Renehan Hall, St Patrick's College, Maynooth

The Devlin Lecture 2019, entitled, "Human Rights in Catholic Social Thought: A Living Tradition and Some Urgent Challenges Today.” was be delivered by Prof David Hollenbach on the 4th of March, Renehan Hall, St Patrick’s College, Maynooth.

For more see www.jesuit.ie and read here.

Prof. Hollenbach is a renowned moral theologian, famous for his work on a range of issues, especially in how faith intersects with broader culture. His The Common Good and Christian Ethics(2002) has achieved an established “classic” status within the discipline and his more recent work on refugee rights is of profound significance. He is currently President of the Catholic Theological Society and a consultant for the Jesuit Refugee Service.

Despite the inclement weather, a full house welcomed him in Maynooth as he spoke on the topic of “Human Rights in Catholic Social Thought: A Living Tradition and Some Urgent Challenges Today” in the Pontifical College’s beautiful Renehan Hall. After an introduction by Dr Suzanne Mulligan, who described Hollenbach’s body of work as of major importance in her own development as a theologian, the American Jesuit guided the audience through a whistle-stop tour of the dramatic shift within Roman Catholic attitudes around human rights in the last 200 years.

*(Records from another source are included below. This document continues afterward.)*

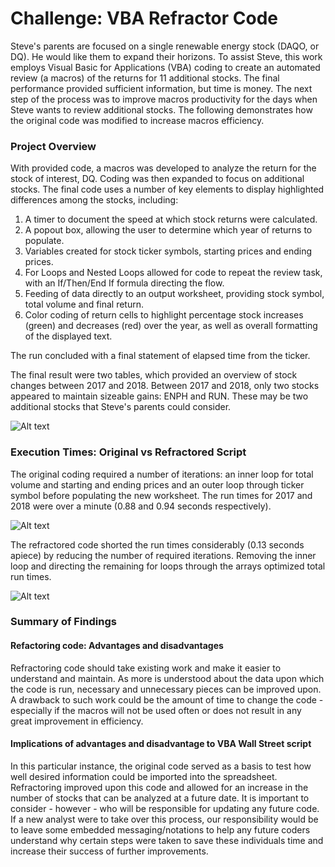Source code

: # Challenge: VBA Refractor Code
Steve's parents are focused on a single renewable energy stock (DAQO, or DQ). He would like them to expand their horizons. To assist Steve, this work employs Visual Basic for Applications (VBA) coding to create an automated review (a macros) of the returns for 11 additional stocks. The final performance provided sufficient information, but time is money. The next step of the process was to improve macros productivity for the days when Steve wants to review additional stocks. The following demonstrates how the original code was modified to increase macros efficiency.

### Project Overview
With provided code, a macros was developed to analyze the return for the stock of interest, DQ. Coding was then expanded to focus on additional stocks. The final code uses a number of key elements to display highlighted differences among the stocks, including:
1. A timer to document the speed at which stock returns were calculated.
2. A popout box, allowing the user to determine which year of returns to populate.
3. Variables created for stock ticker symbols, starting prices and ending prices.
4. For Loops and Nested Loops allowed for code to repeat the review task, with an If/Then/End If formula directing the flow.
5. Feeding of data directly to an output worksheet, providing stock symbol, total volume and final return.
6. Color coding of return cells to highlight percentage stock increases (green) and decreases (red) over the year, as well as overall formatting of the displayed text.

The run concluded with a final statement of elapsed time from the ticker.

The final result were two tables, which provided an overview of stock changes between 2017 and 2018.
Between 2017 and 2018, only two stocks appeared to maintain sizeable gains: ENPH and RUN. These may be two additional stocks that Steve's parents could consider.
   
![Alt text](https://user-images.githubusercontent.com/30667001/147508707-35852e8f-7d4d-4d90-b5b7-04b16a5f398b.png)
   
### Execution Times: Original vs Refractored Script
The original coding required a number of iterations: an inner loop for total volume and starting and ending prices and an outer loop through ticker symbol before populating the new worksheet. The run times for 2017 and 2018 were over a minute (0.88 and 0.94 seconds respectively).

![Alt text](https://user-images.githubusercontent.com/30667001/147583905-4e58781a-9da0-4527-89e1-40e3082b5707.png)

The refractored code shorted the run times considerably (0.13 seconds apiece) by reducing the number of required iterations. Removing the inner loop and directing the remaining for loops through the arrays optimized total run times.

![Alt text](https://user-images.githubusercontent.com/30667001/147586355-669eca00-80c2-408d-8f68-4c9ee1b59649.png)
 
 ### Summary of Findings
 #### Refactoring code: Advantages and disadvantages
 Refractoring code should take existing work and make it easier to understand and maintain. As more is understood about the data upon which the code is run, necessary and unnecessary pieces can be improved upon. A drawback to such work could be the amount of time to change the code - especially if the macros will not be used often or does not result in any great improvement in efficiency.
   
 #### Implications of advantages and disadvantage to VBA Wall Street script
In this particular instance, the original code served as a basis to test how well desired information could be imported into the spreadsheet. Refractoring improved upon this code and allowed for an increase in the number of stocks that can be analyzed at a future date. It is important to consider - however - who will be responsible for updating any future code. If a new analyst were to take over this process, our responsibility would be to leave some embedded messaging/notations to help any future coders understand why certain steps were taken to save these individuals time and increase their success of further improvements.
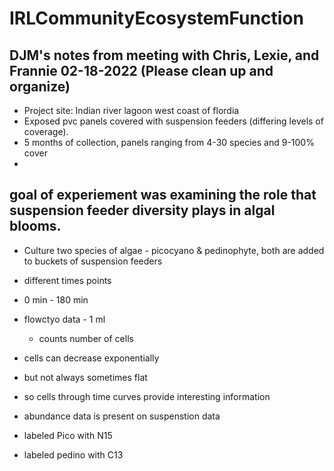 # IRLCommunityEcosystemFunction

## DJM's notes from meeting with Chris, Lexie, and Frannie 02-18-2022 (Please clean up and organize)

- Project site: Indian river lagoon west coast of flordia
- Exposed pvc panels covered with suspension feeders (differing levels of coverage). 
- 5 months of collection, panels ranging from 4-30 species and 9-100% cover
- 
## goal of experiement was examining the role that suspension feeder diversity plays in algal blooms. 
- Culture two species of algae - picocyano & pedinophyte, both are added to buckets of suspension feeders
- different times points
- 0 min - 180 min
- flowctyo data - 1 ml
    - counts number of cells
- cells can decrease exponentially
- but not always sometimes flat
- so cells through time curves provide interesting information
- abundance data is present on suspenstion data 

- labeled Pico with N15
- labeled pedino with C13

The paper was much more than a historical recounting of intellectual evolution. The substance of the argument rotated around the disputed status of forced migrants. Prof. Hollenbach compellingly argued that human rights must extend universally, especially so in a culture of increasing populist political sentiment. A recurring theme throughout the presentation was the reality that each generation can suffer blind-spots where they cannot see the ways in which they support, collude with, and even generate unjust oppressions. Turning at the end to consider the rights between the sexes, Prof. Hollenbach suggested that gender equality might be one such area where further development was needed.

When approached in this way, Prof. Hollenbach was able to articulate the profound relevance both of human rights concepts – which too easily are taken for granted in today’s world – and the rich tradition of Catholic Social Teaching, which is not a dead-letter found in a manual on the shelf of a rarely-visited library, but a vibrant body of practices informed by the lived-life of faith as much as by speculation. No-one in the room could be left in any doubt but that where human rights work and the church’s social action meet, some of the most significant work facing Christians in the contemporary world will follow.